[Records from a data source]
######
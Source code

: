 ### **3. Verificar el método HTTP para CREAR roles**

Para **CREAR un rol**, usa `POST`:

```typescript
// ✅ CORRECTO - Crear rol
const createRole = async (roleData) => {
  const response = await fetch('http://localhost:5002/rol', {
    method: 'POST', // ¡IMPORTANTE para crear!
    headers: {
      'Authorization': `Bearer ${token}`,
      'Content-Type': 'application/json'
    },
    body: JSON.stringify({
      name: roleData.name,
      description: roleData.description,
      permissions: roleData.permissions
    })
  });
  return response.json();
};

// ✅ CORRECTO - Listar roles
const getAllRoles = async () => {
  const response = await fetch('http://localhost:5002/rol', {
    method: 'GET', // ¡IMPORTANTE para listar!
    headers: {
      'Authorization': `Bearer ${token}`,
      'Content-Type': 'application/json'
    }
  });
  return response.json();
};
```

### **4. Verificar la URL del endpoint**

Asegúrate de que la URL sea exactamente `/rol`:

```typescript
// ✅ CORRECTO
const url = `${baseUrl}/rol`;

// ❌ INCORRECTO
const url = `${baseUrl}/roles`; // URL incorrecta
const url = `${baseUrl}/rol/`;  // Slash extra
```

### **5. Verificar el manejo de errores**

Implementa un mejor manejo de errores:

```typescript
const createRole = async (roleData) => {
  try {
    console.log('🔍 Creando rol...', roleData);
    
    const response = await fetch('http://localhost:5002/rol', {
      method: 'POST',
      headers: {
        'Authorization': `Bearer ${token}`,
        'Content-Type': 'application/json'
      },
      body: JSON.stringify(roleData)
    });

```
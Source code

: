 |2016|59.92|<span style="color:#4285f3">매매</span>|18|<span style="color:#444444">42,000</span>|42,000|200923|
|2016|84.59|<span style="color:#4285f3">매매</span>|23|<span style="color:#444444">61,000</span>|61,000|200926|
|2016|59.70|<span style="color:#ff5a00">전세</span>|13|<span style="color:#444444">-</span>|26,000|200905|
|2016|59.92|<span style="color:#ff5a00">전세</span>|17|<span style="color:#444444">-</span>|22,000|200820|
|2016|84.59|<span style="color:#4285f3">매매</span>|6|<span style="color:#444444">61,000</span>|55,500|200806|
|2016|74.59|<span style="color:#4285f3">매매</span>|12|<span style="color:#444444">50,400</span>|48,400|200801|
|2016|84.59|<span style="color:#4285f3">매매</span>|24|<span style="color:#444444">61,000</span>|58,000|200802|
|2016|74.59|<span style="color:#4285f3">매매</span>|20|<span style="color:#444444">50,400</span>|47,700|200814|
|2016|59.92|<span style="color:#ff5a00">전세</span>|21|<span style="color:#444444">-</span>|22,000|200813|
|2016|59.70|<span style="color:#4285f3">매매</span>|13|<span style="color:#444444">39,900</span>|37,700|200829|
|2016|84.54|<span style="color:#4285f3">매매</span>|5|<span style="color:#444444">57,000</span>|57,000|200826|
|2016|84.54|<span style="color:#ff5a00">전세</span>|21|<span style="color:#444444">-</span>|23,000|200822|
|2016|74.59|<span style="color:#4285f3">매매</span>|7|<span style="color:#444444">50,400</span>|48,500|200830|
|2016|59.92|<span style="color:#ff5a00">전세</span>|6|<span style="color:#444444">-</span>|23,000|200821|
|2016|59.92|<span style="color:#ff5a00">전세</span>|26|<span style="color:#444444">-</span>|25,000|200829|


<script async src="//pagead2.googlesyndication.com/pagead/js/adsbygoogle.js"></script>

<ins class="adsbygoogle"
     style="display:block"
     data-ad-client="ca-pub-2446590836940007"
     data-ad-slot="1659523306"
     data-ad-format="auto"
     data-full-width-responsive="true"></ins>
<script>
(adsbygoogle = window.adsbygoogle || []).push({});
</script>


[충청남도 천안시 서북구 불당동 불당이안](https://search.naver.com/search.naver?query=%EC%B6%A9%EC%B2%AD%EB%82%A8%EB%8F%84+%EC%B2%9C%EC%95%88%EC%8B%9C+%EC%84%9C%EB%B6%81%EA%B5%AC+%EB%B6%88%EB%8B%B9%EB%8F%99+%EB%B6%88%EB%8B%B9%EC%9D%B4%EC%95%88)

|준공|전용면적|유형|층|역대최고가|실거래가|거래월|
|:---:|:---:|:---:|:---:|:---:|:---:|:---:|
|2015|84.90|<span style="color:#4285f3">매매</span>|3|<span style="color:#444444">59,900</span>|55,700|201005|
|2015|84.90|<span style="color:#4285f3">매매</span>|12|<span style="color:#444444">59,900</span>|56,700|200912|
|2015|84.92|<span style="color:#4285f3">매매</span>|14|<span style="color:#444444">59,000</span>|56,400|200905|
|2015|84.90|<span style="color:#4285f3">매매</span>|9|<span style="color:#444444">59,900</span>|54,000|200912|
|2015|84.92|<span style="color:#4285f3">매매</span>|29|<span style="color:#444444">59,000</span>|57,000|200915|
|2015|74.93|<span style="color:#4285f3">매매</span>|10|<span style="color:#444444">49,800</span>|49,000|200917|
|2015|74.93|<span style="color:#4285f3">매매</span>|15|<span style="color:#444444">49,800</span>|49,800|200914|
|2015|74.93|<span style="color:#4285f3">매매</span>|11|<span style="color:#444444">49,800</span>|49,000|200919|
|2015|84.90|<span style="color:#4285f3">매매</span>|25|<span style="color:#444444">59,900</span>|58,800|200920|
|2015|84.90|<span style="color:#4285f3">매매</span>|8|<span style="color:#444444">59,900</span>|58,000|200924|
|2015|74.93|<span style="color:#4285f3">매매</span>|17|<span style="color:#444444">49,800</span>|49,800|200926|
######
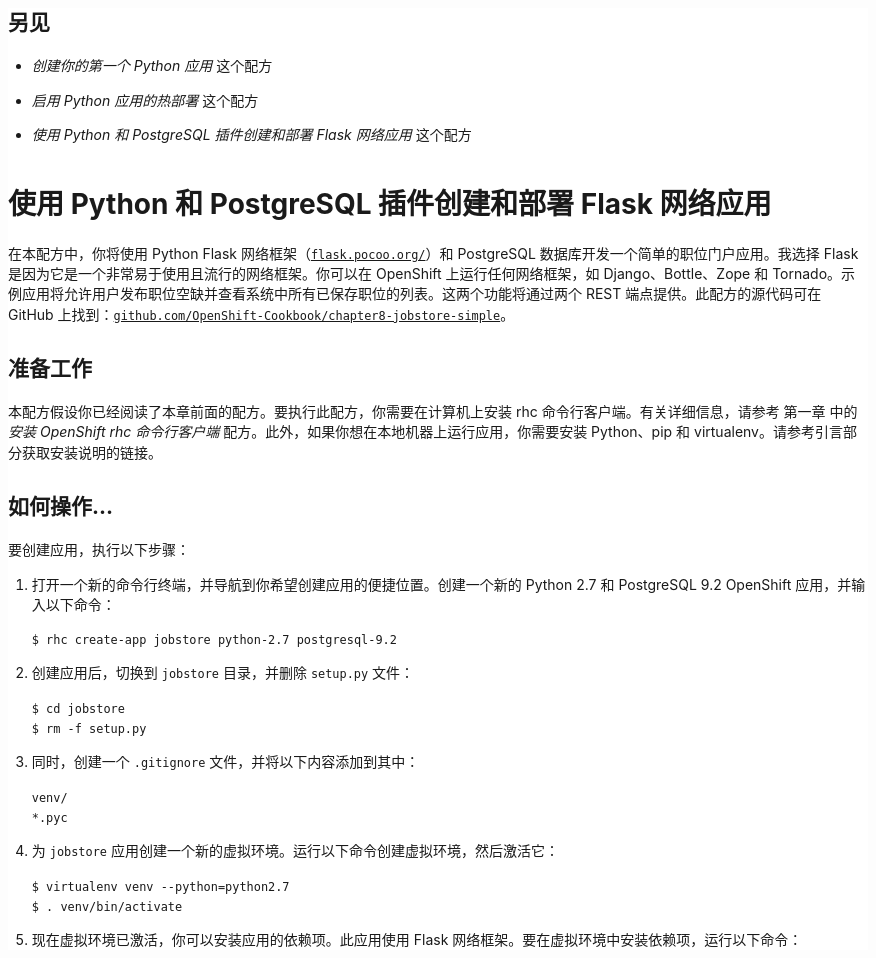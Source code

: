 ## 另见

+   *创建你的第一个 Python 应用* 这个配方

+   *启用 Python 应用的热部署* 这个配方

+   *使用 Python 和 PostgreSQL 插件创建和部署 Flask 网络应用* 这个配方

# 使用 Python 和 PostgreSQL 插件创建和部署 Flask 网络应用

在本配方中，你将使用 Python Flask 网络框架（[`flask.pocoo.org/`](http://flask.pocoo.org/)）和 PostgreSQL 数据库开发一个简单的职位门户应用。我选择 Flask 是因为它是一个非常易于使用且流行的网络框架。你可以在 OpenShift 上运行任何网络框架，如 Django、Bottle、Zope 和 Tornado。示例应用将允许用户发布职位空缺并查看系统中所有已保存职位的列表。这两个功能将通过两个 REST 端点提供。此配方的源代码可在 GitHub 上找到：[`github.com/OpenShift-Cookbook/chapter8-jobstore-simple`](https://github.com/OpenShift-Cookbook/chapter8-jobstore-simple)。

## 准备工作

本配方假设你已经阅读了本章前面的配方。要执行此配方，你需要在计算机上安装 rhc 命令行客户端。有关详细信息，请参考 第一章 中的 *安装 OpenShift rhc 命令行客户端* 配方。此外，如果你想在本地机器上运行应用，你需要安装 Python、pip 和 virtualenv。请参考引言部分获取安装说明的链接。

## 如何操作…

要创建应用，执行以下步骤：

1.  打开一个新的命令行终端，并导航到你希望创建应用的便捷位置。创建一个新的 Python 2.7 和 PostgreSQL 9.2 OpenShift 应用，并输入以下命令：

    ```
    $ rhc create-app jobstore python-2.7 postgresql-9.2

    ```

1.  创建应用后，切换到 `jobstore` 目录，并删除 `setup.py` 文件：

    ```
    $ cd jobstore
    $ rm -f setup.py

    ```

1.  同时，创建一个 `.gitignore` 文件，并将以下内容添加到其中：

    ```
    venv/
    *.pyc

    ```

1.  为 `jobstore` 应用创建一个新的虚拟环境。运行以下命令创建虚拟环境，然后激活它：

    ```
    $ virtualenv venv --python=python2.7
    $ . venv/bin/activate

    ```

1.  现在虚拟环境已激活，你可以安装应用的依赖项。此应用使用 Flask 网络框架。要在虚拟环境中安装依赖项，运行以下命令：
######
◆ Work item:
Copy each line of the records above that carries the word "stringify".

◆ The answer:
    body: JSON.stringify({
      body: JSON.stringify(roleData)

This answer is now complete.